Call this "more interesting invariant" $\AMZL(G)$. It turns out that $\AMZL(G)\geq \AMZL(G/N)$ for every normal subgroup $N$, a property which is vital to some work I am writing up that obtains lower bounds on $\AMZL(G)$. One branch of the case-by-case attack I'm using works by getting lower bounds on $\alpha_G$ when $G$ has trivial centre, and so if $\alpha_G$ never increases when we replace $G$ with a quotient then I could in fact get general lower bounds on $\alpha_G$ by inductively modding out by the centre.
Question. Do there exists a finite group G and a normal subgroup N for which $\alpha_{(G/N)} > \alpha_G$ ?
I did try for a while to show this can never happen but rapidly got stuck, so I'm hoping that MO readers who are more skilled/experienced with finite groups can either suggest counterexamples to try, or give some evidence that no such counterexamples exist. Please bear in mind that I have next to no experience with GAP or similar, so I don't mind concrete suggestions of code, but responses of the form "get GAP to look through all non-simple non-abelian examples of order < 100" may not be as helpful as their authors imagine.
Just in case it helps to rule out certain avenues of attack: if $G$ is a group with two character degrees (i.e. there is an integer $m$ such that $\phi(e)\in \{1,m\}$ for all $\phi\in\Irr$) then one can evaluate $\alpha_G$ explicitly, using ideas similar to this paper: one obtains
$$ \alpha_G - 1 = (m^2-1) \left( 1- \frac{|L|}{|G|^2} \sum_{C\in\Conj} |C|^2 \right) $$ where $|L|$ is the number of linear characters on $G$.
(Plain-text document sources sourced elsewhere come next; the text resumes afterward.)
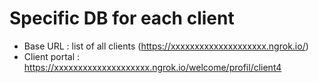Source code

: # Specific DB for each client

- Base URL : list of all clients (https://xxxxxxxxxxxxxxxxxxxx.ngrok.io/)
- Client portal : https://xxxxxxxxxxxxxxxxxxxx.ngrok.io/welcome/profil/client4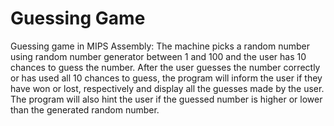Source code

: # Guessing Game
Guessing game in MIPS Assembly: 
The machine picks a random number using random number generator between 1 and 100 and the user has 10 chances to guess the number. After the user guesses the number correctly or has used all 10 chances to guess, the program will inform the user if they have won or lost, respectively and display all the guesses made by the user. The program will also hint the user if the guessed number is higher or lower than the generated random number.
In particular, suppose if $G=H \rtimes C_2$ is a generalized dihedral group with $|H|=2n+1$ ($n$ a positive integer). Back of the envelope scribbling gives me $m=2$, $|L|=2$ and the conjugacy classes have sizes $1$, $2$ repeated $n$ times, and $2n+1$, so that $$ \frac{\alpha_G -1}{3} = 1 - \frac{1}{2(2n+1)^2}(1+ 4n + (2n+1)^2) = \frac{1}{2}\left(1-\frac{1}{2n+1}\right)^2 $$ It also seems to me that proper quotients of $G$ must either be abelian or generalized dihedral with smaller order, in which case we would have $\alpha_G \geq \alpha_{(G/N)}$ for every $N \lhd G$.